Segment Start: Excerpted records

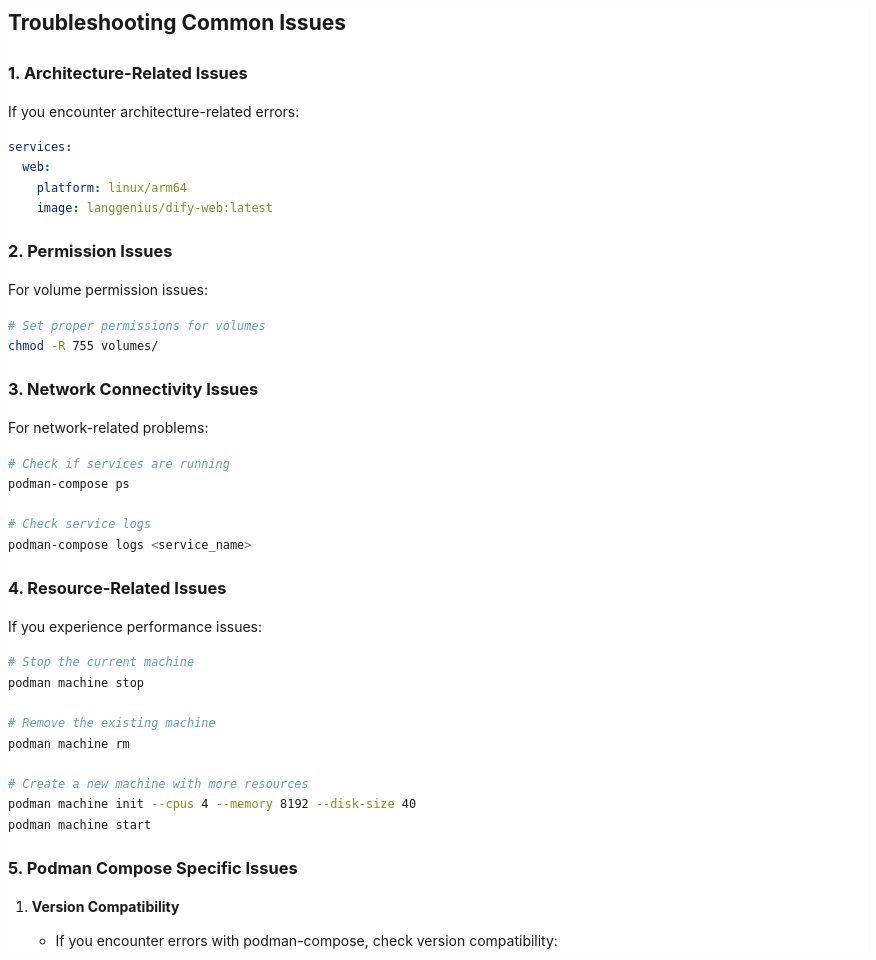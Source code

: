 ## Troubleshooting Common Issues

### 1. Architecture-Related Issues

If you encounter architecture-related errors:

```yaml
services:
  web:
    platform: linux/arm64
    image: langgenius/dify-web:latest
```

### 2. Permission Issues

For volume permission issues:

```bash
# Set proper permissions for volumes
chmod -R 755 volumes/
```

### 3. Network Connectivity Issues

For network-related problems:

```bash
# Check if services are running
podman-compose ps

# Check service logs
podman-compose logs <service_name>
```

### 4. Resource-Related Issues

If you experience performance issues:

```bash
# Stop the current machine
podman machine stop

# Remove the existing machine
podman machine rm

# Create a new machine with more resources
podman machine init --cpus 4 --memory 8192 --disk-size 40
podman machine start
```

### 5. Podman Compose Specific Issues

1. **Version Compatibility**

   - If you encounter errors with podman-compose, check version compatibility:
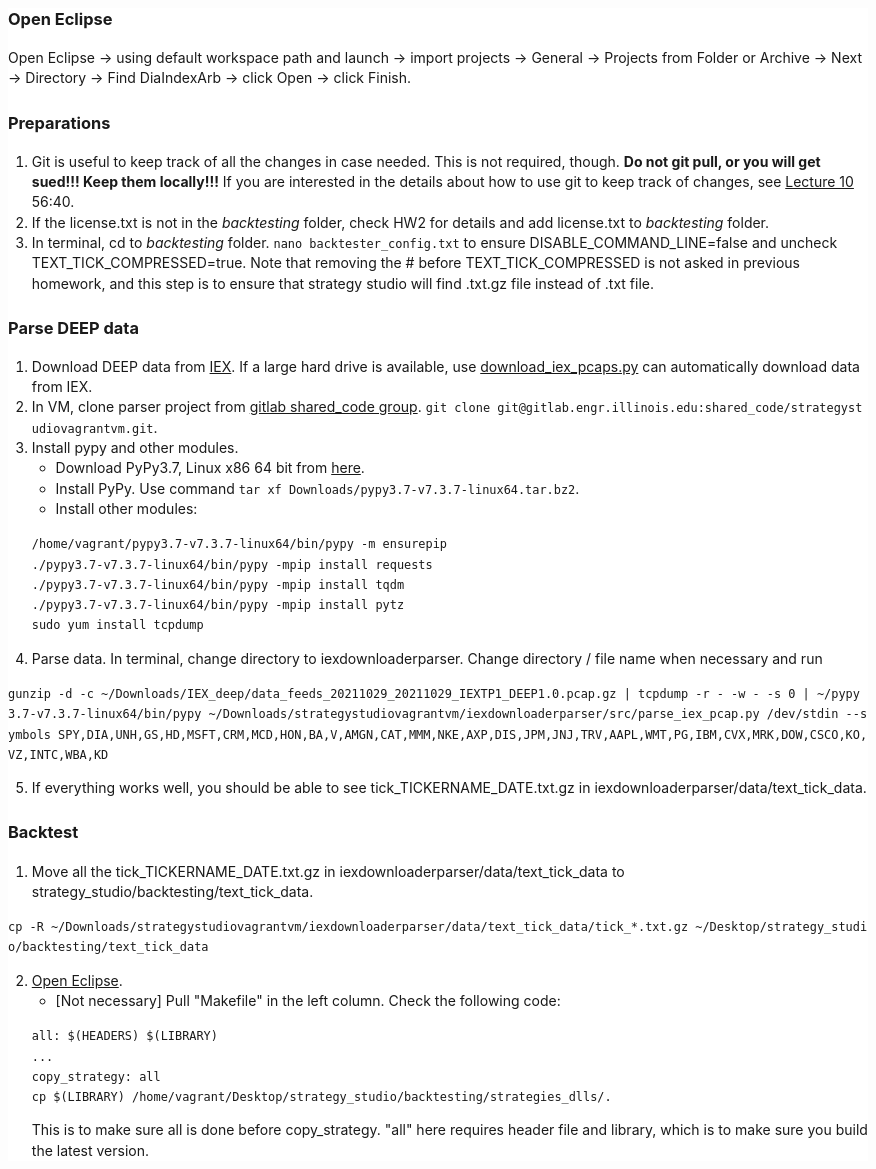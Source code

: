### Open Eclipse
Open Eclipse -> using default workspace path and launch -> import projects -> General -> Projects from Folder or Archive -> Next -> Directory -> Find DiaIndexArb -> click Open -> click Finish.

### Preparations
1. Git is useful to keep track of all the changes in case needed. This is not required, though. **Do not git pull, or you will get sued!!! Keep them locally!!!**
If you are interested in the details about how to use git to keep track of changes, see [Lecture 10](https://davidl.web.engr.illinois.edu/fin566_fall_2021/) 56:40.
2. If the license.txt is not in the <em>backtesting</em> folder, check HW2 for details and add license.txt to <em>backtesting</em> folder.
3. In terminal, cd to <em>backtesting</em> folder. `nano backtester_config.txt` to ensure DISABLE_COMMAND_LINE=false and uncheck TEXT_TICK_COMPRESSED=true. Note that removing the # before TEXT_TICK_COMPRESSED is not asked in previous homework, and this step is to ensure that strategy studio will find .txt.gz file instead of .txt file.

### Parse DEEP data
1. Download DEEP data from [IEX](https://iextrading.com/trading/market-data/). If a large hard drive is available, use [download_iex_pcaps.py](https://gitlab.engr.illinois.edu/fin566_algo_market_micro_fall_2021/example_projects/iexdownloaderparser/-/blob/main/src/download_iex_pcaps.py) can automatically download data from IEX. 
2. In VM, clone parser project from [gitlab shared_code group](https://gitlab-beta.engr.illinois.edu/shared_code). `git clone git@gitlab.engr.illinois.edu:shared_code/strategystudiovagrantvm.git`.
3. Install pypy and other modules. 
    * Download PyPy3.7, Linux x86 64 bit from [here](https://www.pypy.org/download.html).
    * Install PyPy. Use command `tar xf Downloads/pypy3.7-v7.3.7-linux64.tar.bz2`.
    * Install other modules: 
    ```
    /home/vagrant/pypy3.7-v7.3.7-linux64/bin/pypy -m ensurepip
    ./pypy3.7-v7.3.7-linux64/bin/pypy -mpip install requests
    ./pypy3.7-v7.3.7-linux64/bin/pypy -mpip install tqdm
    ./pypy3.7-v7.3.7-linux64/bin/pypy -mpip install pytz
    sudo yum install tcpdump
    ```
4. Parse data. In terminal, change directory to iexdownloaderparser. Change directory / file name when necessary and run
```
gunzip -d -c ~/Downloads/IEX_deep/data_feeds_20211029_20211029_IEXTP1_DEEP1.0.pcap.gz | tcpdump -r - -w - -s 0 | ~/pypy3.7-v7.3.7-linux64/bin/pypy ~/Downloads/strategystudiovagrantvm/iexdownloaderparser/src/parse_iex_pcap.py /dev/stdin --symbols SPY,DIA,UNH,GS,HD,MSFT,CRM,MCD,HON,BA,V,AMGN,CAT,MMM,NKE,AXP,DIS,JPM,JNJ,TRV,AAPL,WMT,PG,IBM,CVX,MRK,DOW,CSCO,KO,VZ,INTC,WBA,KD
```
5. If everything works well, you should be able to see tick_TICKERNAME_DATE.txt.gz in iexdownloaderparser/data/text_tick_data.

### Backtest
1. Move all the tick_TICKERNAME_DATE.txt.gz in iexdownloaderparser/data/text_tick_data to strategy_studio/backtesting/text_tick_data.
```
cp -R ~/Downloads/strategystudiovagrantvm/iexdownloaderparser/data/text_tick_data/tick_*.txt.gz ~/Desktop/strategy_studio/backtesting/text_tick_data
```
2. [Open Eclipse](#open-eclipse). 
    * [Not necessary] Pull "Makefile" in the left column. Check the following code:
    ```
    all: $(HEADERS) $(LIBRARY)
    ...
    copy_strategy: all
	cp $(LIBRARY) /home/vagrant/Desktop/strategy_studio/backtesting/strategies_dlls/.
    ```
    This is to make sure all is done before copy_strategy. "all" here requires header file and library, which is to make sure you build the latest version.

Segment End: Excerpted records

» **Task statement**
Lines holding the word "errors" in the entries above are the ones to pull out. Copy them all.

» **Exercise solution**
If you encounter architecture-related errors:
   - If you encounter errors with podman-compose, check version compatibility:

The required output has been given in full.